Alexandre Fourtoy, fondateur du réseau 1Kubator

 

Pourquoi avoir créé un réseau d’incubateurs ? A quels besoins souhaitiez-vous répondre ?

A.F : Nous avions d’abord la conviction que les marchés de l’incubation et de l’accélération allaient se concentrer et s’industrialiser autour de grandes marques. D’où , pour nous, le choix d’un réseau d’incubateurs, qui nous permette avant tout de démarrer un projet avec un profil d’envergure, prêt par sa taille à affronter ce marché qui allait se concentrer.  

Ensuite, notre approche se voulait différente : nous voulons apporter une assistance concrète à la quantité de gens dans le digital qui souhaitent entreprendre et qui trouvent au début de l’aventure des freins très concrets à leur développement. Il y a besoin d’un pragmatisme fort, auprès d’entrepreneurs qui peuvent se fourvoyer sur les outils, sur leurs objectifs ou qui sont relativement stressés par la « culture start-up ». Nous souhaitons démystifier le digital avec une vision simplifiée et très concrète des business models. L’objectif d’un entrepreneur doit être que sa plateforme tourne et qu’elle ait des clients. Une start-up doit… vendre !

 

Un incubateur, ce sont avant tout ses start-up… Pour 1Kubator, qui sont-elles ?

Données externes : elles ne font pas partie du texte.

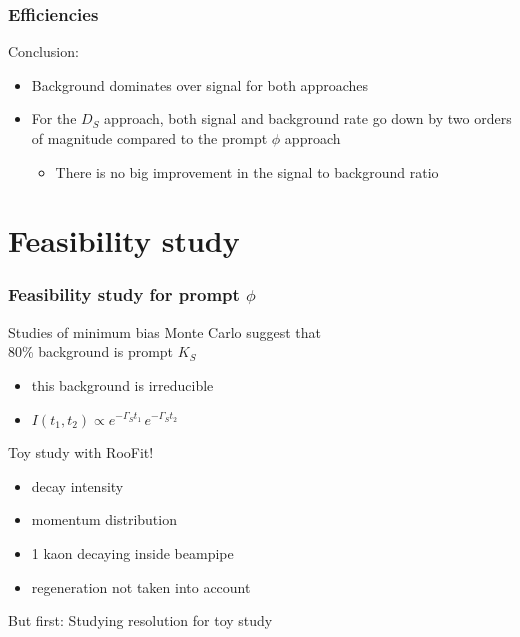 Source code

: \documentclass{beamer}
\begin{document}
\begin{frame}
\frametitle{Efficiencies}
Conclusion:
\begin{itemize}
\item Background dominates over signal for both approaches
\item For the $D_S$ approach, both signal and background rate go down by two orders of magnitude compared to the prompt $\phi$ approach
\begin{itemize}
\item There is no big improvement in the signal to background ratio
\end{itemize}
\end{itemize}

\end{frame}







\section{Feasibility study}





\LogoOff
\begin{frame}[fragile]
\frametitle{Feasibility study for prompt $\phi$}

Studies of minimum bias Monte Carlo suggest that \\80\% background is prompt $K_S$
\begin{itemize}
\item this background is irreducible
\item $I(t_1,t_2) \propto e^{-\Gamma_St_1} \,e^{-\Gamma_St_2}$
\end{itemize}
\vspace*{6pt}
Toy study with RooFit!
\begin{itemize}
\item decay intensity
\item momentum distribution
\item 1 kaon decaying inside beampipe
\item regeneration not taken into account
\end{itemize}
\vspace*{6pt}
But first: Studying resolution for toy study
\end{frame}
\end{document}
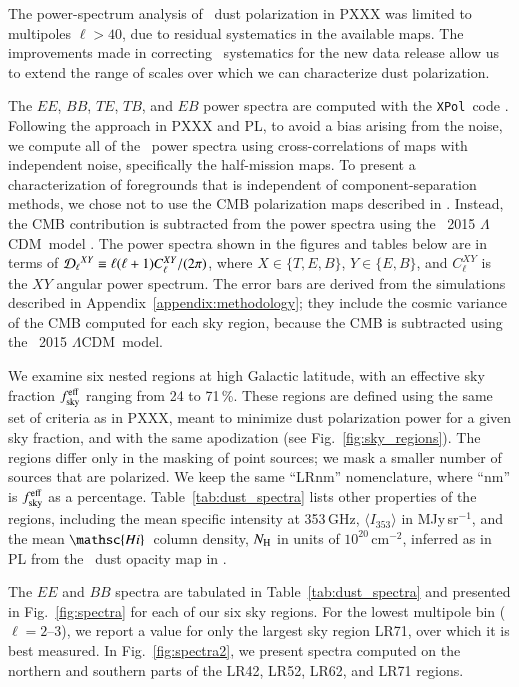 \documentclass[longauth,traditabstract]{aa}
\def\LCDM{$\Lambda$CDM}
\newcommand{\hi}{\ensuremath{\mathsc {Hi}}}
\newcommand{\XPol}{\texttt{XPol}}
\newcommand{\DS}[1]{{\bf \color{ForestGreen} [DS: #1]}}
\newcommand{\ainten}{\langle I_{353}\rangle} %
\begin{document}
The power-spectrum analysis of \Planck\ dust polarization in PXXX was limited to multipoles $\ell > 40$, 
due to residual systematics in the available maps. 
The improvements made in correcting \Planck\ systematics for the new data release
allow us to extend the range of scales over which we can characterize dust polarization. 
 
The $EE$, $BB$, $TE$, $TB$, and $EB$ power spectra are computed with the \XPol\ code \citep{Tristram05}.  Following the approach in PXXX and PL, to avoid a bias arising from the noise, we compute all of the \Planck\ power spectra using cross-correlations of maps
with independent noise, specifically the half-mission maps.
%
To present a characterization of foregrounds that is independent of component-separation methods, 
we chose not to use the CMB polarization maps described in \citet{planck2016-l04}.
Instead, the CMB contribution is subtracted from the power spectra using 
the \Planck\ 2015 \LCDM\ model \citep{planck2014-a15}. 
The power spectra shown in the figures and tables below 
are in terms of ${\cal D_\ell}^{XY}\equiv\ell(\ell+1)C_\ell^{XY}/(2\pi)$, where $X \in \{T,E,B\}$, $Y \in \{E,B\}$, and $C_\ell^{XY}$ is the $XY$ angular power spectrum. 
The error bars are derived from the simulations described in Appendix~\ref{appendix:methodology};
they include the cosmic variance of the CMB computed for each sky region, because the CMB is subtracted using the \Planck\ 2015 \LCDM\ model. %
%

We examine six nested regions at high Galactic latitude, with an effective sky fraction $f_{\rm sky}^{\rm eff}$ ranging from 24 to 71\,\%.
%
These regions are defined using the same set of criteria as in PXXX,
meant to minimize dust polarization power for a given sky fraction,
and with the same apodization (see Fig.~\ref{fig:sky_regions}). 
The regions differ only in the masking of point sources; we mask a smaller number of sources that are polarized. 
We keep the same ``LRnm'' nomenclature, where ``nm'' is $f_{\rm sky}^{\rm eff}$ as a percentage. 
%
Table~\ref{tab:dust_spectra} lists other properties of the regions, including
the mean specific intensity at 353\,GHz, $\ainten$ in MJy\,sr$^{-1}$, and the mean \hi\ column density, $N_{\rm H}$ in units of $10^{20}$\,cm$^{-2}$,
inferred as in PL from the \Planck\ dust opacity map
in \citet{planck2016-XLVIII}.

The $EE$ and $BB$ spectra are tabulated in Table~\ref{tab:dust_spectra} and presented in Fig.~\ref{fig:spectra} for each of our six sky regions.
For the lowest multipole bin ($\ell=2$--3), we report a value for only the largest sky region LR71, over which it is best measured. 
In Fig.~\ref{fig:spectra2}, we present spectra computed on the northern and southern parts of the LR42, LR52, LR62, and LR71 regions. 
\end{document}

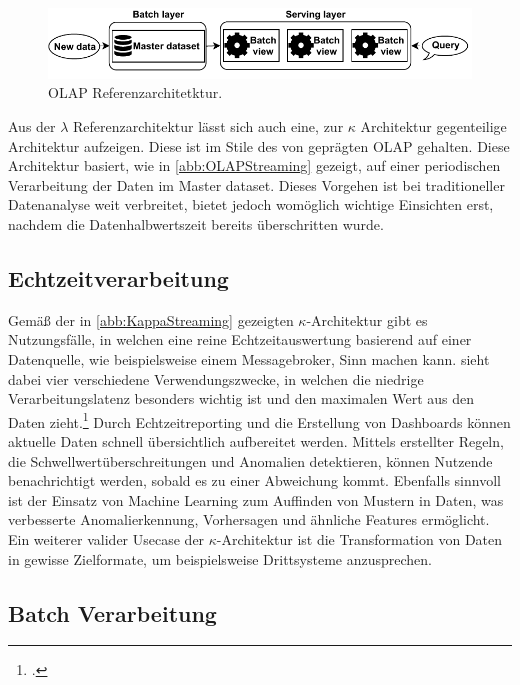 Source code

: \begin{figure}[H]
\centering
\includegraphics[width=\textwidth]{graphics/OLAP-Reference-Architecture.pdf}
\caption[OLAP Referenzarchitetktur]{OLAP Referenzarchitetktur.\footnotemark}
\label{abb:OLAPStreaming}
\end{figure}

Aus der $\lambda$ Referenzarchitektur lässt sich auch eine, zur $\kappa$ Architektur gegenteilige Architektur aufzeigen. Diese ist im Stile des von \citeauthor{Codd.1993} geprägten \ac{OLAP} gehalten. Diese Architektur basiert, wie in \autoref{abb:OLAPStreaming} gezeigt, auf einer periodischen Verarbeitung der Daten im Master dataset. Dieses Vorgehen ist bei traditioneller Datenanalyse weit verbreitet, bietet jedoch womöglich wichtige Einsichten erst, nachdem die Datenhalbwertszeit bereits überschritten wurde.


\subsection{Echtzeitverarbeitung}
Gemäß der in \autoref{abb:KappaStreaming} gezeigten $\kappa$-Architektur gibt es Nutzungsfälle, in welchen eine reine Echtzeitauswertung basierend auf einer Datenquelle, wie beispielsweise einem Messagebroker, Sinn machen kann. \citeauthor{Belur.2020} sieht dabei vier verschiedene Verwendungszwecke, in welchen die niedrige Verarbeitungslatenz besonders wichtig ist und den maximalen Wert aus den Daten zieht.\footcite[Vgl. auch im Folgenden][]{Belur.2020} Durch Echtzeitreporting und die Erstellung von Dashboards können aktuelle Daten schnell übersichtlich aufbereitet werden. Mittels erstellter Regeln, die Schwellwertüberschreitungen und Anomalien detektieren, können Nutzende benachrichtigt werden, sobald es zu einer Abweichung kommt. Ebenfalls sinnvoll ist der Einsatz von Machine Learning zum Auffinden von Mustern in Daten, was verbesserte Anomalierkennung, Vorhersagen und ähnliche Features ermöglicht. Ein weiterer valider Usecase der $\kappa$-Architektur ist die Transformation von Daten in gewisse Zielformate, um beispielsweise Drittsysteme anzusprechen.


\subsection{Batch Verarbeitung}

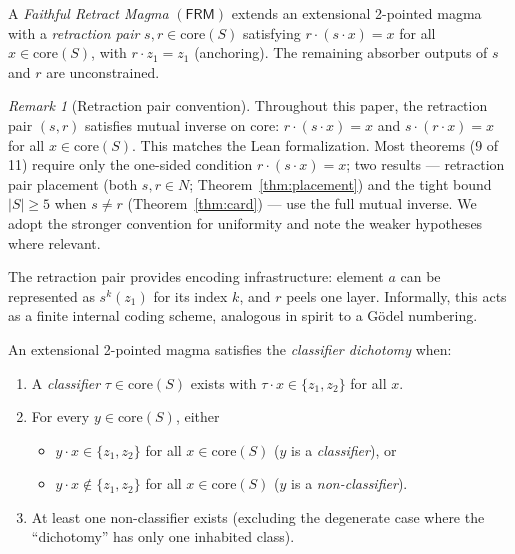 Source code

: \documentclass[sigconf,screen]{acmart}
\newcommand{\dotop}{\cdot}
\newcommand{\FRM}{\textsf{FRM}}
\newcommand{\core}{\mathrm{core}}
\theoremstyle{remark}
\newtheorem{remark}{Remark}
\begin{document}
\begin{definition}
\label{def:frm}
A \emph{Faithful Retract Magma} $(\FRM)$ extends an extensional 2-pointed magma with a \emph{retraction pair} $s, r \in \core(S)$ satisfying $r \dotop (s \dotop x) = x$ for all $x \in \core(S)$, with $r \dotop z_1 = z_1$ (anchoring). The remaining absorber outputs of $s$ and $r$ are unconstrained.
\end{definition}

\begin{remark}[Retraction pair convention]
\label{rem:mutual}
Throughout this paper, the retraction pair $(s, r)$ satisfies mutual inverse on core: $r \dotop (s \dotop x) = x$ and $s \dotop (r \dotop x) = x$ for all $x \in \core(S)$. This matches the Lean formalization. Most theorems (9 of 11) require only the one-sided condition $r \dotop (s \dotop x) = x$; two results --- retraction pair placement (both $s, r \in N$; Theorem~\ref{thm:placement}) and the tight bound $|S| \geq 5$ when $s \neq r$ (Theorem~\ref{thm:card}) --- use the full mutual inverse. We adopt the stronger convention for uniformity and note the weaker hypotheses where relevant.
\end{remark}

The retraction pair provides encoding infrastructure: element $a$ can be represented as $s^k(z_1)$ for its index $k$, and $r$ peels one layer. Informally, this acts as a finite internal coding scheme, analogous in spirit to a G\"odel numbering.

\begin{definition}
\label{def:cd}
An extensional 2-pointed magma satisfies the \emph{classifier dichotomy} when:
\begin{enumerate}
  \item A \emph{classifier} $\tau \in \core(S)$ exists with $\tau \dotop x \in \{z_1, z_2\}$ for all $x$.
  \item For every $y \in \core(S)$, either
    \begin{itemize}
      \item $y \dotop x \in \{z_1, z_2\}$ for all $x \in \core(S)$ \quad ($y$ is a \emph{classifier}), or
      \item $y \dotop x \notin \{z_1, z_2\}$ for all $x \in \core(S)$ \quad ($y$ is a \emph{non-classifier}).
    \end{itemize}
  \item At least one non-classifier exists (excluding the degenerate case where the ``dichotomy'' has only one inhabited class).
\end{enumerate}
\end{definition}
\end{document}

A.F : Concrètement, nous avons accompagné 120 start-up et financé une cinquantaine. Il y a de nombreuses plateformes de services : des concours d’architectes pour particuliers, avec Archibien, des tutoriels vidéo pour apprendre à réparer sa voiture, avec Ma Clé de 12 ou, dans la legaltech, V pour Verdict qui permet de mener des actions collectives en justice. Certaines sont plus « technologiques », comme Arskan, dans la compression d’images 3D, qui a été co-maturée avec l’acteur lyonnais de transfert de technologies, Pulsalys [sur une technologie d’un laboratoire lyonnais, ndlr].

 

Ce sont des start-up qui sont généralement au stade de l’idée. L’accompagnement des start-ups en phase d’amorçage, en France, est énormément porté par les structures publiques. Donc, nous qui nous positionnons sur cette phase, nous avons été regardés à notre lancement comme des capitalistes, situés encore plus à droite que Trump ! Or, notre modèle fait précisément en sorte que notre succès dépende du succès des start-up : si je monte au capital, cela prouve que je crois en eux. Ce qui peut parfois être vu comme un côté « dirty » du business est finalement perçu très différemment chez les entrepreneurs, car cela crée entre eux et nous une relation très forte, très particulière. Nous rendons réalisable une envie d’entreprendre, et notre position d’associé-fondateur est source de confiance, donc d’efficacité. D’ailleurs, ce modèle est depuis passé dans les mœurs, même si peu de concurrents investissent réellement dans les start-up !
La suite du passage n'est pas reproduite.